Después de que se fuera el guardaespaldas espontáneo, Acres preguntó:

—Bueno, ¿qué quiere? ¿Y cómo se llama?

—¿La persona que le informó sobre mí no le dio un nombre?

—No. Ella solo me dijo que me estaba siguiendo un detective.

Ella.

—No me hace falta un nombre para esta charla, señor Acres. Y lo que quiero no es tangible.

—No pienso dimitir —dijo.

—Mire, yo soy demócrata y expoli. Tres personas en la habitación de un motel en Nueva Jersey no tienen ninguna importancia para un poli, y que usted sea de derechas tampoco la tiene. Estoy aquí porque un detective medio decente podría vigilarle, seguirle y obtener fotografías así sin tener que esforzarse mucho.

»A mi modo de ver, o bien quiere usted que lo pillen o bien su deseo es tan fuerte que a veces se le va un poco la pinza. Si es lo primero, conozco a un buen terapeuta. Si es lo segundo, conozco a una mujer llamada Mimi Lord. Por una tarifa competente le concertará citas que no lograría descubrir ni el mismísimo Sherlock Holmes.

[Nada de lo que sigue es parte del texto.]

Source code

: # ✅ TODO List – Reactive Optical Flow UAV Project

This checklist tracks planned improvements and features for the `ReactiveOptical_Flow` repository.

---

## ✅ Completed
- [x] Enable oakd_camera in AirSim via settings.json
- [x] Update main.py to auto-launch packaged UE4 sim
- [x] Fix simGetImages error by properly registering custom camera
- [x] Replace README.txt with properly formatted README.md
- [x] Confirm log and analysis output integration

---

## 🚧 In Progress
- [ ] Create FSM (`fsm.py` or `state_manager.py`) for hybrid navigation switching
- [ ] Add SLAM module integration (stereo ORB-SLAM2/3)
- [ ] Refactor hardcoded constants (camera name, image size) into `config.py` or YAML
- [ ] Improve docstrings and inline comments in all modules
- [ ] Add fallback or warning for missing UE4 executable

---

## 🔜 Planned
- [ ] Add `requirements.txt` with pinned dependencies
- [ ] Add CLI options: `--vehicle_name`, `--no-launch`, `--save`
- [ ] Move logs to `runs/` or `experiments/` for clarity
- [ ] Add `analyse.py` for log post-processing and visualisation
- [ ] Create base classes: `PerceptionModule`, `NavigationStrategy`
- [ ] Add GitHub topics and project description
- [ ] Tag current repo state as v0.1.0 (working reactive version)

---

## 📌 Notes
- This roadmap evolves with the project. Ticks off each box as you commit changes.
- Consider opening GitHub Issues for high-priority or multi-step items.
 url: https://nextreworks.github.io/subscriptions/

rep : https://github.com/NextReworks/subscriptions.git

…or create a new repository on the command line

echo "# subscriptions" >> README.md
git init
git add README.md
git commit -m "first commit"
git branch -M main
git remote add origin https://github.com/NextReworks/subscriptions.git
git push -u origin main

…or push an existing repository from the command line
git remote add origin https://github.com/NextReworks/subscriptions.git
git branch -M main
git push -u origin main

—¿Eso es todo? —preguntó Bob al ver que yo no continuaba.

—Llamaré a la segunda Cindy y le diré que no logré averiguar nada. Ya me han pagado la mitad del trabajo. Le diré que está tirando el dinero, que no hace falta que me abone el resto. Pero usted tiene que hacer algo por mí.

—¿Cuánto?

—No se trata de dinero. Tengo que saber quién lo puso al tanto de que le seguía.

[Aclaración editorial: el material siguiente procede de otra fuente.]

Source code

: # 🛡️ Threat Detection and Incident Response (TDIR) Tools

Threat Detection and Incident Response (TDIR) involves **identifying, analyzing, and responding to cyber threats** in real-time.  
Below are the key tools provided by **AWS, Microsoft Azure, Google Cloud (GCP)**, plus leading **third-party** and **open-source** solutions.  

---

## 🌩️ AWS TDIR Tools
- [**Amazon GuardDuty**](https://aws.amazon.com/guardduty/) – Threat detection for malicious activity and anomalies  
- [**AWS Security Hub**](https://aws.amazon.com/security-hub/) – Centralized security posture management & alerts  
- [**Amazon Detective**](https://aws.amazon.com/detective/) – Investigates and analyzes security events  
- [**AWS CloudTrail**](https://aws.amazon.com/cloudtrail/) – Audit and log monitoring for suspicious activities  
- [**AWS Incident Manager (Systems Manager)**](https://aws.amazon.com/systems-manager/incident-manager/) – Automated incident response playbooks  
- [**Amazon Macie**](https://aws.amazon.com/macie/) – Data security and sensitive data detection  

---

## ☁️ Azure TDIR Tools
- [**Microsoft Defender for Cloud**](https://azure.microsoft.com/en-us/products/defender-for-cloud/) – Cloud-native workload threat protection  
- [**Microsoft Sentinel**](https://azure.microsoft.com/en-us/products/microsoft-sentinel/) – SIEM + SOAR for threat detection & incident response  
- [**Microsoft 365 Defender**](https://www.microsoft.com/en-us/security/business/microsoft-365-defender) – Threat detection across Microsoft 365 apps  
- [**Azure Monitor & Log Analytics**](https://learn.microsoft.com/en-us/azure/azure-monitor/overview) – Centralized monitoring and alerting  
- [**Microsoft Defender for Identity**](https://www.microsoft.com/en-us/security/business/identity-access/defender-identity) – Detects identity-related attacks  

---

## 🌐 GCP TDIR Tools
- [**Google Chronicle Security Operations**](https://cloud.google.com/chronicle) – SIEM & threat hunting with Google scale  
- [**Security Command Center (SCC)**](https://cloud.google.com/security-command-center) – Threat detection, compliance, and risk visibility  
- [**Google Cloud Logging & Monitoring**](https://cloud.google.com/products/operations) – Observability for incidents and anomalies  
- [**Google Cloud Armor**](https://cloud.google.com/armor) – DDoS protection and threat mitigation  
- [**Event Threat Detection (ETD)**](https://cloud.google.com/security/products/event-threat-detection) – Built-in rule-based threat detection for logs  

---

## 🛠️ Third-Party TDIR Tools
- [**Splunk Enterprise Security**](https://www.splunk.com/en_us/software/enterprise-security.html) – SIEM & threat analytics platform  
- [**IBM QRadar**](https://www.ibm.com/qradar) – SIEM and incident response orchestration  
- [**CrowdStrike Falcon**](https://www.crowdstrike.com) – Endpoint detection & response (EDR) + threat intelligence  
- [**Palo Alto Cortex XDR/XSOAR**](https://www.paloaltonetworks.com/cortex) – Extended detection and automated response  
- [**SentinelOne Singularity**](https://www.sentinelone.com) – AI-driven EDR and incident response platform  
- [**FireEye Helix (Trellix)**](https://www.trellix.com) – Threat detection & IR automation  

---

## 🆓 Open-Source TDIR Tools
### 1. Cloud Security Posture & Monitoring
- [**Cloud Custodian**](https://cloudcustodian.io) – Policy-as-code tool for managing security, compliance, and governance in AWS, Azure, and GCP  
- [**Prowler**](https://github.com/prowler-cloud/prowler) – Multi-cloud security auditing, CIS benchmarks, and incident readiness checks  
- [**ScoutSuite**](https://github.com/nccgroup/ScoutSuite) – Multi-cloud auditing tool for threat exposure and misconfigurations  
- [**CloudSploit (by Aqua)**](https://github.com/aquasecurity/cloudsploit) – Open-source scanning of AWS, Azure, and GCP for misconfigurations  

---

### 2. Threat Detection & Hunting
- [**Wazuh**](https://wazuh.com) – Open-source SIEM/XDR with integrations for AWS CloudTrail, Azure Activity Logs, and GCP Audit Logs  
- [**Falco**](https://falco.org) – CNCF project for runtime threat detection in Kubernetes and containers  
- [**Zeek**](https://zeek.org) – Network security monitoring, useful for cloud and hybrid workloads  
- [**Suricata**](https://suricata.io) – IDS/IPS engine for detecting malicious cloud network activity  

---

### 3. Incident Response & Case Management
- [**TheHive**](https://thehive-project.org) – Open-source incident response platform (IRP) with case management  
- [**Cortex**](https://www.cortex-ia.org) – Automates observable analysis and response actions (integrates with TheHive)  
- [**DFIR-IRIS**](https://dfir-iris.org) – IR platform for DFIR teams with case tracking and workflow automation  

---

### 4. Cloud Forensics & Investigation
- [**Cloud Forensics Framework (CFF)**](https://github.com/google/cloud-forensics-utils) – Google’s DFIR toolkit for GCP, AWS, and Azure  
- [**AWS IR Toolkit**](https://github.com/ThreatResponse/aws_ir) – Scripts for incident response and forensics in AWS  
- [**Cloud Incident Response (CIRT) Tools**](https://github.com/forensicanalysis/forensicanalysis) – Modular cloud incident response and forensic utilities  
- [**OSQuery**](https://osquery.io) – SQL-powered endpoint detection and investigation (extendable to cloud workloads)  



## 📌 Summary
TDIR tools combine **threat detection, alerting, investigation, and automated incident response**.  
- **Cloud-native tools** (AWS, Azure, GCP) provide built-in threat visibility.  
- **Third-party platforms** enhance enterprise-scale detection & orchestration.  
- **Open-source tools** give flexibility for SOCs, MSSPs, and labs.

Acres tenía los ojos de color avellana a juego con la chaqueta informal tirando a dorada que llevaba ese día. Las pupilas del depravado congresista revelaban su corazón maquinador.

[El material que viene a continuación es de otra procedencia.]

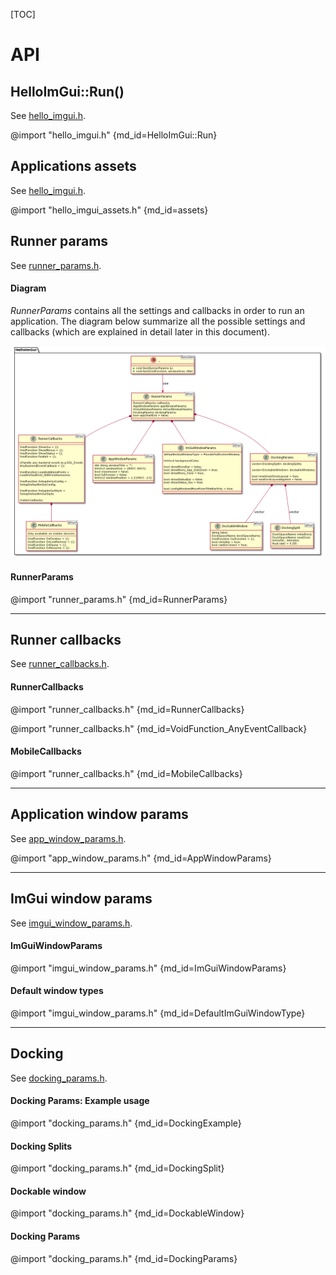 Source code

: [TOC]

# API

## HelloImGui::Run()

See [hello_imgui.h](hello_imgui.h).

@import "hello_imgui.h" {md_id=HelloImGui::Run}

## Applications assets

See [hello_imgui.h](hello_imgui.h).

@import "hello_imgui_assets.h" {md_id=assets}

## Runner params

See [runner_params.h](runner_params.h).

#### Diagram

_RunnerParams_ contains all the settings and callbacks in order to run an application. 
The diagram below summarize all the possible settings and callbacks (which are explained in detail later in this document).

![a](doc_src/hello_imgui_diagram.png)

#### RunnerParams

@import "runner_params.h" {md_id=RunnerParams}

----

## Runner callbacks

See [runner_callbacks.h](runner_callbacks.h).

#### RunnerCallbacks

@import "runner_callbacks.h" {md_id=RunnerCallbacks}

@import "runner_callbacks.h" {md_id=VoidFunction_AnyEventCallback}

#### MobileCallbacks

@import "runner_callbacks.h" {md_id=MobileCallbacks}

----

## Application window params

See [app_window_params.h](app_window_params.h).

@import "app_window_params.h" {md_id=AppWindowParams}

----

## ImGui window params

See [imgui_window_params.h](imgui_window_params.h).

#### ImGuiWindowParams

@import "imgui_window_params.h" {md_id=ImGuiWindowParams}

#### Default window types

@import "imgui_window_params.h" {md_id=DefaultImGuiWindowType}

----

## Docking

See [docking_params.h](docking_params.h).

#### Docking Params: Example usage

@import "docking_params.h" {md_id=DockingExample}

#### Docking Splits

@import "docking_params.h" {md_id=DockingSplit}

#### Dockable window

@import "docking_params.h" {md_id=DockableWindow}

#### Docking Params

@import "docking_params.h" {md_id=DockingParams}
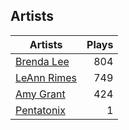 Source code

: ## Artists
Artists | Plays 
----- | -----: 
[Brenda Lee](/artists/brenda-lee-18115) | 804
[LeAnn Rimes](/artists/leann-rimes-122380) | 749
[Amy Grant](/artists/amy-grant-3053) | 424
[Pentatonix](/artists/pentatonix-655231) | 1

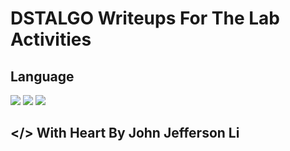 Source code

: # DSTALGO Writeups For The Lab Activities

## Language
<a><img src="https://img.icons8.com/color/48/000000/git.png"/></a>
<img src="https://img.icons8.com/fluent/48/000000/github.png"/>
<img src="https://img.icons8.com/color/48/000000/c-sharp-logo.png"/>


## </> With Heart By John Jefferson Li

Se me pasó por la cabeza que los detectives y los políticos éramos en cierto modo parecidos. Nos las veíamos con pasión fingiendo en todo momento ser objetivos, aunque no libres de pecado.

—No sé cómo se llama. La que llamó al despacho, fuera quien fuese. Le dijo a la operadora que era una amiga mía. Así consiguió que le pasaran con mi ayudante. Ella le dijo que sabía que un detective me estaba investigando durante mis estancias en Nueva York. Nuestro sistema localizó el número. Se lo puedo enviar desde mi oficina.

Me caía bien, incluso si estaba intentando averiguar mi identidad.

—Claro —dije—. Envíemelo a handy@handy 9987.tv 3.

—¿Qué es eso? —preguntó mientras anotaba la dirección de email.

—Mi correo electrónico —respondí, y sonreí—. Dígame, congresista, ¿por qué fue a ese motel si sabía que había un detective tras sus pasos?

Bajó la mirada y volvió a levantarla. Meneó la cabeza y me ofreció una levísima sonrisa.

—¿Ha dicho que se llama Mimi Lord? —preguntó.

Le anoté el número en una hoja de una libretita que llevaba. La arranqué y se la di.

—Ella se ocupará de usted —aseguré, y me puse en pie.

—¿Y qué pasa con esas fotos?

—¿Qué pasa?

—¿Qué hará con ellas?

—Las borraré de la tableta y luego las olvidaré.

—¿Cómo puedo estar seguro? —indagó recordándome una canción famosa muy antigua.

—No tengo ningún motivo para perjudicarlo, congresista. Si quisiera hacerlo, se las habría dado a Stoneman o le habría pedido a usted el doble.

—Ha dicho que es demócrata —me dijo—. Igual no le gustan mis convicciones políticas.

—Desde que Reagan se cargó los sindicatos, ambos lados del Congreso se han convertido en lacayos de los ricos. Todos son elegidos, pagados y despedidos gracias a la pasta que nos roban del bolsillo a gente como yo.

Acres frunció un poco el ceño. Quizá se sentía insultado, quizá no. En cualquier caso, me dirigió un gesto con la cabeza y yo hice lo propio.

Al salir del Gucci Diner, estaba mejor de lo que me había sentido en bastante tiempo.